DATA PROVIDED:
BEGIN

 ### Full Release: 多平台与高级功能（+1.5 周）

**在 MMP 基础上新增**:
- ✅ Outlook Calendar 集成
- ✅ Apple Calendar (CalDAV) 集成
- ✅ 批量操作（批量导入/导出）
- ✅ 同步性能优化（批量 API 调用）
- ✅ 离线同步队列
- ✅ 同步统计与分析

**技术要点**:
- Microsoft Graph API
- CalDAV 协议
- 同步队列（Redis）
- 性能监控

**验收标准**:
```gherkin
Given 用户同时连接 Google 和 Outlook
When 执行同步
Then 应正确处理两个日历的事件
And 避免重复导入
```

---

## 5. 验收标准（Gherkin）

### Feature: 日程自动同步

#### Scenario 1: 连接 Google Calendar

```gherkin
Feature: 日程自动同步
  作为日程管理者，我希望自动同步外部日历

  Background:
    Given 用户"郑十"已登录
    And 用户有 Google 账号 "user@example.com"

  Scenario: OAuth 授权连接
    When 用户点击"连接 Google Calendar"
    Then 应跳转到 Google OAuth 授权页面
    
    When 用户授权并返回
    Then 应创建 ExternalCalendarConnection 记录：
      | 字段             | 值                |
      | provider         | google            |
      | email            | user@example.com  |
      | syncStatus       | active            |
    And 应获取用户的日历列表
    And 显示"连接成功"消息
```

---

END

WHAT THE TASK REQUIRES: Word for word, copy out the data.

FINISHED TASK:
 ### Full Release: 多平台与高级功能（+1.5 周）

**在 MMP 基础上新增**:
- ✅ Outlook Calendar 集成
- ✅ Apple Calendar (CalDAV) 集成
- ✅ 批量操作（批量导入/导出）
- ✅ 同步性能优化（批量 API 调用）
- ✅ 离线同步队列
- ✅ 同步统计与分析

**技术要点**:
- Microsoft Graph API
- CalDAV 协议
- 同步队列（Redis）
- 性能监控

**验收标准**:
```gherkin
Given 用户同时连接 Google 和 Outlook
When 执行同步
Then 应正确处理两个日历的事件
And 避免重复导入
```

---

## 5. 验收标准（Gherkin）

### Feature: 日程自动同步

#### Scenario 1: 连接 Google Calendar

```gherkin
Feature: 日程自动同步
  作为日程管理者，我希望自动同步外部日历

  Background:
    Given 用户"郑十"已登录
    And 用户有 Google 账号 "user@example.com"

  Scenario: OAuth 授权连接
    When 用户点击"连接 Google Calendar"
    Then 应跳转到 Google OAuth 授权页面
    
    When 用户授权并返回
    Then 应创建 ExternalCalendarConnection 记录：
      | 字段             | 值                |
      | provider         | google            |
      | email            | user@example.com  |
      | syncStatus       | active            |
    And 应获取用户的日历列表
    And 显示"连接成功"消息
```

---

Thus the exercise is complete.